1. The ceremonial of Confirmation is as follows: The bishop lays his hands upon the candidates and anoints each one severally with chrism upon the forehead, with prayer; and those who are so anointed receive the gift of the Holy Ghost, especially courage to profess their faith.

The bishop extends his hands over the persons to be confirmed, while he invokes the Holy Spirit with His sevenfold gifts, to indicate that a supernatural power is communicated to them; he then goes to each one separately, and laying upon his head four fingers of his right hand, with the thumb of the same hand he makes the sign of the cross with chrism on the forehead of the person to be confirmed, giving him thereby to understand that he must never be ashamed to profess himself the disciple of a crucified Saviour, saying meanwhile: “I sign thee with the sign of the cross and I confirm thee with the chrism of salvation. In the name of the Father, and of the Son, and of the Holy Ghost, Amen.” Then he gives him a slight blow upon the cheek, to teach him that he must be ready to suffer persecution for the faith, saying: “Peace be with thee.” In conclusion the bishop gives to all his blessing. The chrism is composed of olive oil and balm of Gilead; it is solemnly blessed by the bishop in the cathedral church on Maundy Thursday.
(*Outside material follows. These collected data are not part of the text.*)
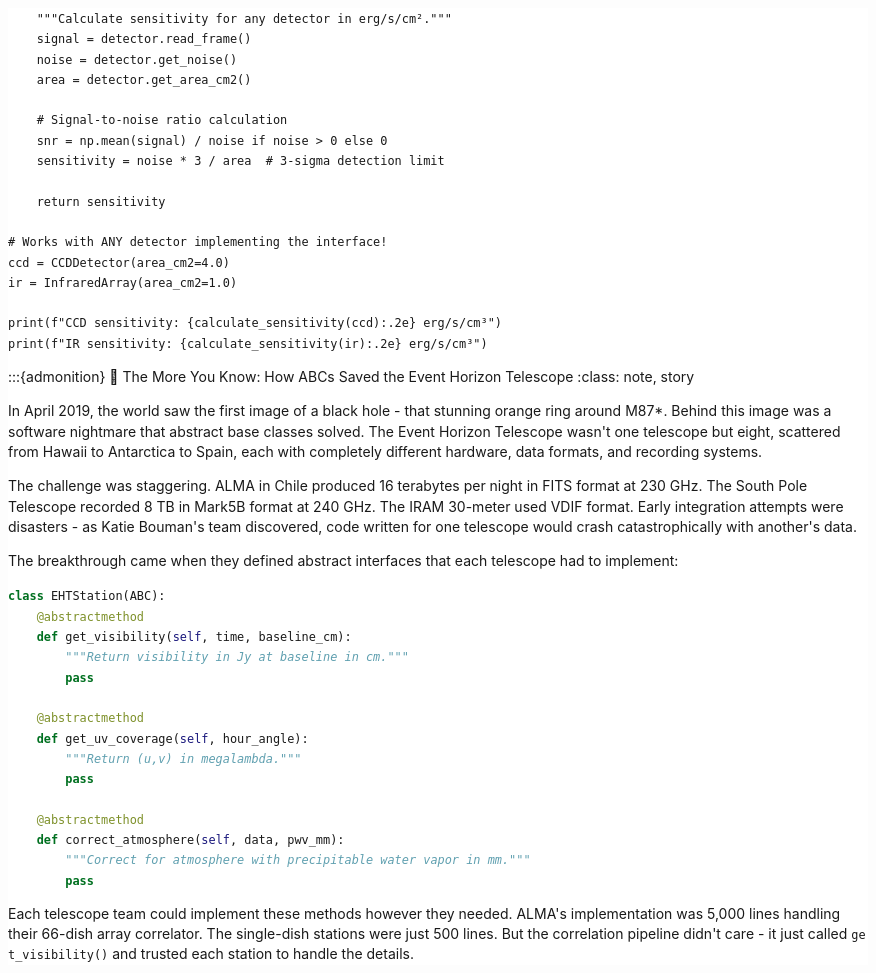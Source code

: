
 ```{code-cell} python
    """Calculate sensitivity for any detector in erg/s/cm²."""
    signal = detector.read_frame()
    noise = detector.get_noise()
    area = detector.get_area_cm2()
    
    # Signal-to-noise ratio calculation
    snr = np.mean(signal) / noise if noise > 0 else 0
    sensitivity = noise * 3 / area  # 3-sigma detection limit
    
    return sensitivity

# Works with ANY detector implementing the interface!
ccd = CCDDetector(area_cm2=4.0)
ir = InfraredArray(area_cm2=1.0)

print(f"CCD sensitivity: {calculate_sensitivity(ccd):.2e} erg/s/cm³")
print(f"IR sensitivity: {calculate_sensitivity(ir):.2e} erg/s/cm³")
```

:::{admonition} 🎯 The More You Know: How ABCs Saved the Event Horizon Telescope
:class: note, story

In April 2019, the world saw the first image of a black hole - that stunning orange ring around M87*. Behind this image was a software nightmare that abstract base classes solved. The Event Horizon Telescope wasn't one telescope but eight, scattered from Hawaii to Antarctica to Spain, each with completely different hardware, data formats, and recording systems.

The challenge was staggering. ALMA in Chile produced 16 terabytes per night in FITS format at 230 GHz. The South Pole Telescope recorded 8 TB in Mark5B format at 240 GHz. The IRAM 30-meter used VDIF format. Early integration attempts were disasters - as Katie Bouman's team discovered, code written for one telescope would crash catastrophically with another's data.

The breakthrough came when they defined abstract interfaces that each telescope had to implement:

```python
class EHTStation(ABC):
    @abstractmethod
    def get_visibility(self, time, baseline_cm):
        """Return visibility in Jy at baseline in cm."""
        pass
    
    @abstractmethod
    def get_uv_coverage(self, hour_angle):
        """Return (u,v) in megalambda."""
        pass
    
    @abstractmethod
    def correct_atmosphere(self, data, pwv_mm):
        """Correct for atmosphere with precipitable water vapor in mm."""
        pass
```

Each telescope team could implement these methods however they needed. ALMA's implementation was 5,000 lines handling their 66-dish array correlator. The single-dish stations were just 500 lines. But the correlation pipeline didn't care - it just called `get_visibility()` and trusted each station to handle the details.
The apostles administered Confirmation, as at Samaria and Ephesus.

The holy apostles Peter and John laid their hands on the Christians at Samaria, and they received the Holy Ghost (Acts viii. 11-17). St. Paul did the same at Ephesus. At that time when Confirmation was administered, it was generally accompanied by extraordinary gifts of the Holy Ghost, such as the gift of tongues and of prophecy (Acts xix. 6). At the laying on of hands the Holy Ghost was wont to manifest His coining by visible signs, so that the apostles needed not to make use of chrism. Originally oil alone was employed; not until the sixth century was balm mingled with it. The oldest writers and Fathers of the Church speak of the Sacrament of Confirmation. Pope Urban, in the third century, says: “All the faithful ought, after baptism, to receive the Holy Ghost by imposition of hands, in order that they may become perfect Christians.” St. Augustine remarks that it must not be concluded, because the gift of tongues is no longer given, that the Holy Ghost is not communicated by imposition of hands. It was only given in early times for the more rapid propagation of the Gospel. The Council of Trent expressly declares Confirmation to be a true sacrament, not a mere rite, which formerly was appended to Baptism, nor a public profession of faith in presence of the faithful.
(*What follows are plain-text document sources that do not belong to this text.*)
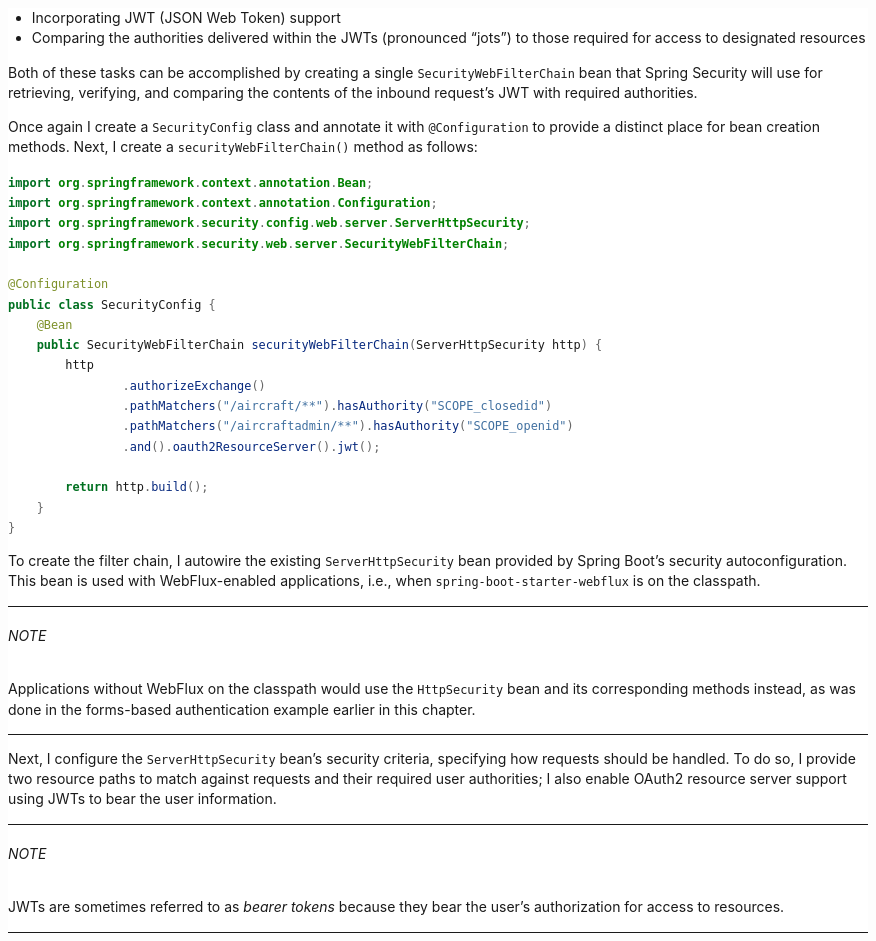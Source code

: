 - Incorporating JWT (JSON Web Token) support
- Comparing the authorities delivered within the JWTs (pronounced “jots”) to those required for access to designated resources

Both of these tasks can be accomplished by creating a single `SecurityWebFilterChain` bean that Spring Security will use for retrieving, verifying, and comparing the contents of the inbound request’s JWT with required authorities.

Once again I create a `SecurityConfig` class and annotate it with `@Configuration` to provide a distinct place for bean creation methods. Next, I create a `securityWebFilterChain()` method as follows:

```java
import org.springframework.context.annotation.Bean;
import org.springframework.context.annotation.Configuration;
import org.springframework.security.config.web.server.ServerHttpSecurity;
import org.springframework.security.web.server.SecurityWebFilterChain;

@Configuration
public class SecurityConfig {
    @Bean
    public SecurityWebFilterChain securityWebFilterChain(ServerHttpSecurity http) {
        http
                .authorizeExchange()
                .pathMatchers("/aircraft/**").hasAuthority("SCOPE_closedid")
                .pathMatchers("/aircraftadmin/**").hasAuthority("SCOPE_openid")
                .and().oauth2ResourceServer().jwt();

        return http.build();
    }
}
```

To create the filter chain, I autowire the existing `ServerHttpSecurity` bean provided by Spring Boot’s security autoconfiguration. This bean is used with WebFlux-enabled applications, i.e., when `spring-boot-starter-webflux` is on the classpath.

---
###### NOTE
Applications without WebFlux on the classpath would use the `HttpSecurity` bean and its corresponding methods instead, as was done in the forms-based authentication example earlier in this chapter.

---


Next, I configure the `ServerHttpSecurity` bean’s security criteria, specifying how requests should be handled. To do so, I provide two resource paths to match against requests and their required user authorities; I also enable OAuth2 resource server support using JWTs to bear the user information.

---
###### NOTE
JWTs are sometimes referred to as _bearer tokens_ because they bear the user’s authorization for access to resources.

---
2. The supernatural effect of Confirmation is similar to the natural effect of oil.
It creates within us a spirit of meekness; it increases, that is, our charity towards God and our neighbor, it enlightens our understanding, strengthens our will, preserves our soul from the corruption of sin, and fills us with the sweet odor of virtue.

Oil softens what is hard, it adds vigor to the frame, it diffuses an agreeable light. Balm is a preservative against putrefaction, and emits a fragrant smell. Confirmation increases our charity towards God and our neighbor, or, in other words, it increases sanctifying grace, and imparts to us the fulness of the divine Spirit. Hence Confirmation is the complement of Baptism; in Baptism we are made the temples of the Holy Ghost, in Confirmation we receive Him in all His plenitude of graces. In Baptism we are made soldiers of Christ; at Confirmation our weapons are handed to us. Those who have been confirmed enjoy a greater degree of glory in heaven than the unconfirmed. This is why, in early times, Confirmation was ad ministered to infants. The enlightenment of the mind consists in giving man a sense of the worthlessness of the goods and pleasures of this world, and inspiring him with an abhorrence of them. By Confirmation our thoughts and aspirations are directed towards heaven; from earthly, man becomes heavenly, from sensual, spiritual; he becomes a perfect Christian. By Confirmation timidity is dispelled and courage imparted. Before the Day of Pentecost the apostles were faint-hearted as children; after that day they were bold as lions. The Holy Spirit produces a like change in those who are confirmed: they can say: “I can do all things in Him Who strengtheneth me” (Phil. iv. 13). St. Vincent is of opinion that at the end of the world Anti christ will spare no effort to deter Christian people from receiving the Sacrament of Confirmation, as in that case they would more readily apostatize from the faith. And since Confirmation confirms the will, it makes it easier for those who have received it to resist temptation, and thus avoid sin. If such a one should fall into mortal sin, he will incur a rigorous chastisement, like a soldier who deserts to the enemy’s camp. And the stronger the will, the less difficult does the practice of virtue become. Confirmation tends especially to render us humble and meek, as the oil and balm denote: for balm sinks into the liquid into which it is poured, symbolizing humility, and oil always floats on the surface, teaching man to rise superior to the vexations of life by unfailing meekness. Holy Scripture speaks of virtue as a good odor (2 Cor. ii. 15), because those who are virtuous are as pleasing to God as a sweet perfume is to us.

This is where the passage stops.